Aligned speech, although reversed. 

This line is often translated as “true words seem upside-down” and is used as an affirmation of the seemingly paradoxical statements in the proverb. Remember that the text phrases its teaching as “no one can enact it.” This tells us that, however profound the well-known saying may be, it still misses the mark. Commonly held wisdom isn’t the teaching here. 

Popular interpretations of Daoism often treat assertive action as inferior to passive allowing, a bias that elevates yin over yang, rather than seeing them as co-arising in dynamic unity. This leads to a sense of wúwéi (non-action) as mere passivity, which superficially aligns with the notion of water seeping but misses the deeper insight: water seeps its way through the substance despite the substance’s efforts to keep it out. 

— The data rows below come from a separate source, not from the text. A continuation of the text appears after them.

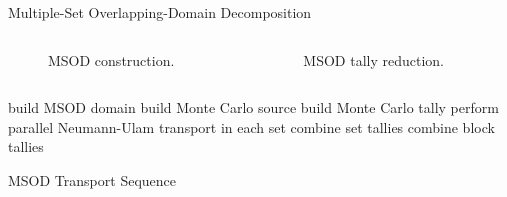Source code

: \documentclass{beamer}
\begin{document}
\begin{frame}[fragile]{Multiple-Set Overlapping-Domain Decomposition}

  \begin{columns}

    \begin{column}{0.5\textwidth}

      \begin{figure}[htpb!]
        \begin{center}
          \scalebox{0.2}{  }
        \end{center}
        \caption{\small MSOD construction.}
      \end{figure}

    \end{column}

    \begin{column}{0.5\textwidth}

      \begin{figure}[htpb!]
        \begin{center}
          \scalebox{0.2}{  }
        \end{center}
        \caption{\small MSOD tally reduction.}
      \end{figure}

    \end{column}

  \end{columns}

    \begin{algorithm}[H]
      \begin{algorithmic}[1]
        \tiny
        \STATE build MSOD domain
        \STATE build Monte Carlo source
        \STATE build Monte Carlo tally
        \STATE perform parallel Neumann-Ulam transport in each set
        \STATE combine set tallies
        \STATE combine block tallies
      \end{algorithmic}
      \caption{MSOD Transport Sequence}
    \end{algorithm}

\end{frame}
\end{document}
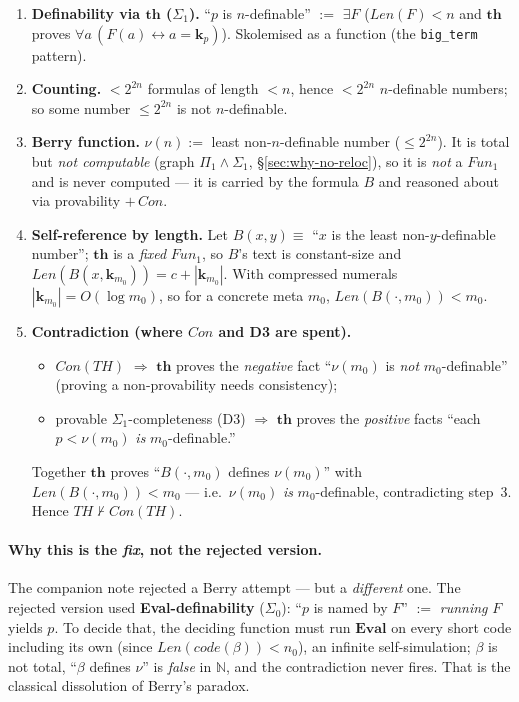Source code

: \documentclass[11pt]{article}
\theoremstyle{plain}
\theoremstyle{definition}
\theoremstyle{remark}
\newcommand{\code}[1]{\mathit{code}(#1)}
\newcommand{\Con}{\mathit{Con}}
\newcommand{\Fun}{\mathit{Fun}}
\newcommand{\Len}{\mathit{Len}}
\newcommand{\Thy}{\mathit{TH}}
\newcommand{\thmT}{\mathbf{th}}
\newcommand{\Eval}{\mathbf{Eval}}
\begin{document}
\begin{enumerate}
\item \textbf{Definability via $\thmT$ ($\Sigma_1$).}  ``$p$ is
  $n$-definable'' $:=$ $\exists F$ ($\Len(F)<n$ and $\thmT$ proves
  $\forall a\,(F(a)\leftrightarrow a=\mathbf{k}_p)$).  Skolemised as a
  function (the \texttt{big\_term} pattern).
\item \textbf{Counting.}  $<2^{2n}$ formulas of length $<n$, hence
  $<2^{2n}$ $n$-definable numbers; so some number $\le 2^{2n}$ is not
  $n$-definable.
\item \textbf{Berry function.}  $\nu(n) := $ least non-$n$-definable
  number ($\le 2^{2n}$).  It is total but \emph{not computable} (graph
  $\Pi_1\wedge\Sigma_1$, {\S}\ref{sec:why-no-reloc}), so it is \emph{not}
  a $\Fun_1$ and is never computed --- it is carried by the formula $B$
  and reasoned about via provability $+\,\Con$.
\item \textbf{Self-reference by length.}  Let $B(x,y)\equiv$ ``$x$ is the
  least non-$y$-definable number''; $\thmT$ is a \emph{fixed} $\Fun_1$,
  so $B$'s text is constant-size and $\Len(B(x,\mathbf{k}_{m_0})) =
  c + |\mathbf{k}_{m_0}|$.  With compressed numerals $|\mathbf{k}_{m_0}| =
  O(\log m_0)$, so for a concrete meta $m_0$, $\Len(B(\cdot,m_0))<m_0$.
\item \textbf{Contradiction (where $\Con$ and D3 are spent).}
  \begin{itemize}
  \item $\Con(\Thy)$ $\Rightarrow$ $\thmT$ proves the \emph{negative}
    fact ``$\nu(m_0)$ is \emph{not} $m_0$-definable'' (proving a
    non-provability needs consistency);
  \item provable $\Sigma_1$-completeness (D3) $\Rightarrow$ $\thmT$ proves
    the \emph{positive} facts ``each $p<\nu(m_0)$ \emph{is}
    $m_0$-definable.''
  \end{itemize}
  Together $\thmT$ proves ``$B(\cdot,m_0)$ defines $\nu(m_0)$'' with
  $\Len(B(\cdot,m_0))<m_0$ --- i.e.\ $\nu(m_0)$ \emph{is}
  $m_0$-definable, contradicting step~3.  Hence $\Thy\not\vdash\Con(\Thy)$.
\end{enumerate}

\paragraph{Why this is the \emph{fix}, not the rejected version.}  The
companion note rejected a Berry attempt --- but a \emph{different} one.
The rejected version used \textbf{Eval-definability} ($\Sigma_0$): ``$p$
is named by $F$'' $:=$ \emph{running} $F$ yields $p$.  To decide that,
the deciding function must run $\Eval$ on every short code including its
own (since $\Len(\code\beta)<n_0$), an infinite self-simulation; $\beta$
is not total, ``$\beta$ defines $\nu$'' is \emph{false} in $\mathbb N$,
and the contradiction never fires.  That is the classical dissolution of
Berry's paradox.
\end{document}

The original language of this proverb precisely conveys the illusion of passivity masquerading as skill. But passivity is not the defining characteristic of water in Weaving the Way. Water actively dwells in the low places (verse 8). It actively rules the hundred valleys by being beneath them (verse 33). It is actively receptive in the process of unification and construction (verse 28). It actively surrenders into direct experience and then responds with precisely the correct pressure at the proper time (verse 29).

To live in Integrity (德, dé) with the dynamic unfolding of life is to recognize that we are that unfolding. Yes, being is the basis from which we become. Yes, every becoming returns to being. But to insist that there is only being, and no becoming, is to live in darkness and refuse to produce light.